Lec1 - Introduction Flashcards
What are the three main types of Machine Learning?
Supervised Learning
Unsupervised Learning
Reinforcement Learning
What are the three types of labels in Supervised Learning?
Categorical
Real-valued Scalar (Regression)
Ordinal Regression
What are the two ways of performing Unsupervised Learning?
Dimensionality Reduction
Clustering
Name the main problems in Machine Learning.
Classification Regression Clustering Dimensionality Reduction Density Reduction Policy Search
Describe the K-Nearest Neighbours Algorithm.
Given a new data point, we consider the k nearest neighbours (in feature space) and assign the class in the majority (eg if k = 5 and we have 3 elems of class 2 and 2 of class 1, this instance is labelled class 2)
The distance metric used is usually the L2 norm (Euclidian distance).
Give the formula for Euclidian distance of an instance point x_q and training data points x_i.
d(x_i, x_q) = sqrt(Sum_g (a_g(x_i) - a_g(x_q)) ^ 2 )
Give the names of three different distance metrics.
Manhattan (L1 Norm)
Euclidian (L2 Norm)
Chebyshev (L-Infinity Norm)
Describe the influence of a small/large k in the KNN algorithm.
Small k:
Good resolution between the boundary of the classes but is highly sensitive to noise.
Large k:
Bad resolution between the boundary of the classes but quite robust to noise.
Describe the Distance-Weighted KNN Algorithm.
Similar to KNN but now we assign a weight w_r to each neighbour x_r of the instance x_q based on the distance d(x_r, x_q) such that a smaller distance implies a bigger weight and vice versa.
Some measures include the inverse of the distances or the gaussian distribution.
What does global and local method mean in the Distance-Weighted KNN Algorithm?
If k = n, where n is the total number of previously observed instances, we call the
algorithm a global method. Otherwise, if k < n, the algorithm is called a local method.
Give an advantage and disadvantage of Distance-Weighted KNN as well as a remedy for the disadvantage.
Advantage – Distance-weighted k-NN algorithm is robust to noisy training data:
The classification is based on a weighted combination of all k nearest neighbours,
effectively smoothing out the impact of isolated noisy training data.
Disadvantage – All k-NN algorithms calculate the distance between instances based on all features → if there are many irrelevant features, instances that belong to the same class may still be distant from one another.

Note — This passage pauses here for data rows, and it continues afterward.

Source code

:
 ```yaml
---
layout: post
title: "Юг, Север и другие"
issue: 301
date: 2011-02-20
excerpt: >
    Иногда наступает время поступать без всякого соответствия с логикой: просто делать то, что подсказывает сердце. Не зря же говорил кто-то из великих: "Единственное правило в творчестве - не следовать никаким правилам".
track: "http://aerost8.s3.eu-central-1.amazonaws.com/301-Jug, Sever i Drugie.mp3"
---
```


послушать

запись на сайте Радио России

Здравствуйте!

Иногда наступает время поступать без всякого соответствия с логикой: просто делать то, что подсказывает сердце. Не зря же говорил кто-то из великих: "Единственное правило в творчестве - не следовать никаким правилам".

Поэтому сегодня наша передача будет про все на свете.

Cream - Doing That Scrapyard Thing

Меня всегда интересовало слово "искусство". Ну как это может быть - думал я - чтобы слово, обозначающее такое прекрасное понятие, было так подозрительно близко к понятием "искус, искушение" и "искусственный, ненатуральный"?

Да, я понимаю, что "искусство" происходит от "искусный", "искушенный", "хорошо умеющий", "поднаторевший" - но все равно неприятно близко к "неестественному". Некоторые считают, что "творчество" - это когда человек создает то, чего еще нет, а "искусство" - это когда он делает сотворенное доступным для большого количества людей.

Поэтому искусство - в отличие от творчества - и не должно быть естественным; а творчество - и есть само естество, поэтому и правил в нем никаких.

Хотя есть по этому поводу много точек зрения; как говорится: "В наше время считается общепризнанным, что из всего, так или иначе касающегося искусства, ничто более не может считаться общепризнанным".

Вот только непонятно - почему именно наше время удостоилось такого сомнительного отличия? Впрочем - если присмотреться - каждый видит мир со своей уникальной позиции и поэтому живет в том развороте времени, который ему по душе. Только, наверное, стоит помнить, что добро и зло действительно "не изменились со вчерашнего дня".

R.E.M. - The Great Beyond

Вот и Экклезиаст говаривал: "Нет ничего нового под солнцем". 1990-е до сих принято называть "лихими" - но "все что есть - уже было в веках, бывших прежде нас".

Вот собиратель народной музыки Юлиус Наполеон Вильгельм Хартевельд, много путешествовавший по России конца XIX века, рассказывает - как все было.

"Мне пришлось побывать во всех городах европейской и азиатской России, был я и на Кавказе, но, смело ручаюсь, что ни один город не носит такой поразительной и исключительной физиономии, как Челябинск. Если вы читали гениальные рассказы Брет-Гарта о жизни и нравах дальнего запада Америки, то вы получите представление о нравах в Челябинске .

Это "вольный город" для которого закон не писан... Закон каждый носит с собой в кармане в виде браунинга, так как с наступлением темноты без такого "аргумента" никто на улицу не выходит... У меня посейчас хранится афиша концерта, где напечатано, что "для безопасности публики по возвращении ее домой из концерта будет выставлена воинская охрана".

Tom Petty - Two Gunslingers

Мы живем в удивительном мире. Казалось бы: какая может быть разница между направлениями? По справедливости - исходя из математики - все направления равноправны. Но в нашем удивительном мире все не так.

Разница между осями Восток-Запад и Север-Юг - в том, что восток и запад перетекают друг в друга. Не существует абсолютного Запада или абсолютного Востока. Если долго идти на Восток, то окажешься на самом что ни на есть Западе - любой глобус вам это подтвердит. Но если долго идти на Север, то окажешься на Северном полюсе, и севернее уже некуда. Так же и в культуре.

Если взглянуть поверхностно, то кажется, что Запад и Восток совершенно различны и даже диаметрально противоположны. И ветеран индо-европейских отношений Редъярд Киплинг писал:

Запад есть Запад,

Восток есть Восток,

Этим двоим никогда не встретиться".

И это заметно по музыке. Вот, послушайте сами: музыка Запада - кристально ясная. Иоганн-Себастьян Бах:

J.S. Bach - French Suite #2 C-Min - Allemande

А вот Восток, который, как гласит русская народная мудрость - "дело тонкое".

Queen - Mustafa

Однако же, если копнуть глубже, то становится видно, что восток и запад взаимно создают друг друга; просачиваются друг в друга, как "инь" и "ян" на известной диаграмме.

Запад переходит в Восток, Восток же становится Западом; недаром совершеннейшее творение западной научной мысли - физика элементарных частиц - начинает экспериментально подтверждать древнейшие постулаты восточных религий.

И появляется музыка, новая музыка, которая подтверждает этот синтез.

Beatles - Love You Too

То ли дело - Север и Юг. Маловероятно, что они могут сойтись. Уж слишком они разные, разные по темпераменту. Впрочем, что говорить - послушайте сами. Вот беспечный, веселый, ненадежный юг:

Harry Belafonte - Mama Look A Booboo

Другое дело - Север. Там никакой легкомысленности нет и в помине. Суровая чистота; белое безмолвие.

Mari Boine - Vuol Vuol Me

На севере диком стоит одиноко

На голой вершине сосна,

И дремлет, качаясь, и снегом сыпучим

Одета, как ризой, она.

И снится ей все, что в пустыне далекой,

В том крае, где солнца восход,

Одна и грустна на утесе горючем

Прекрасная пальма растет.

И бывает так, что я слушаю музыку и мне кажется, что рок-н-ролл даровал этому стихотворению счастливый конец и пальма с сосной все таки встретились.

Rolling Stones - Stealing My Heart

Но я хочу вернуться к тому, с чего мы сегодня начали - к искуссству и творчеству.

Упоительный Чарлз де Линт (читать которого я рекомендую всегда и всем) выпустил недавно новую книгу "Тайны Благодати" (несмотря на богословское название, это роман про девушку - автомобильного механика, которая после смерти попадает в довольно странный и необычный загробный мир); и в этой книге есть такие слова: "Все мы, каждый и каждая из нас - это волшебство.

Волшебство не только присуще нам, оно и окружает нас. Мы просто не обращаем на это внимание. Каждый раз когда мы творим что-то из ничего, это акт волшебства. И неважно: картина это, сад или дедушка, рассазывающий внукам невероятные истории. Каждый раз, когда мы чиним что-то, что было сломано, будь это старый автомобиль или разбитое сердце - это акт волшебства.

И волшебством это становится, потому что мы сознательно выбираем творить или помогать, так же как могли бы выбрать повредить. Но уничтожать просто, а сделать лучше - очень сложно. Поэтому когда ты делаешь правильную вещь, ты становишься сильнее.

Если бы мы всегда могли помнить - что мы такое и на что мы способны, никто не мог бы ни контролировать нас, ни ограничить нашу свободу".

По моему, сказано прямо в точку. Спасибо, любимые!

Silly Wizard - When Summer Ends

Remedy – weight each feature differently when calculating the distance between two
instances
Describe the Curse of Dimensionality
In high-dimensional feature spaces, the nearest neighbours are usually not very near. This is because as we go in higher dimensions, the number of data-points we need to find a correlation or capture the same area/volume increases exponentially. For example we could use 100 points to perform a regression in R^2, but we would need many more to do so in R^10.
How would you use KNN for regression?
Instead of using the class in the majority, we consider the value in the majority.
Give the definition of Lazy Learning and Eager Learning, and give an example of an algorithm for each.
Lazy Learning:
Stores the data and generalising beyond this data is postponed until an explicit request is made. Example: KNN
Eager Learning:
Constructs a general, explicit description of the target function based on the provided training examples. Example: Neural Networks, Decision Trees
Give advantages and disadvantages of Lazy Learning and Eager Learning
Lazy Learning:
Advantages:
-Very suitable for complex and incomplete problem domains.
-Most useful for large datasets with few attributes.
Disadvantages:
- Large space requirement to store the entire training dataset
- Usually long query time.
Eager Learning: Advantages: -Better memory efficiency -Usually low query time. -Usually deals better with noisy training datasets.
Disadvantages:
-Generally unable to provide good local approximations in the target function.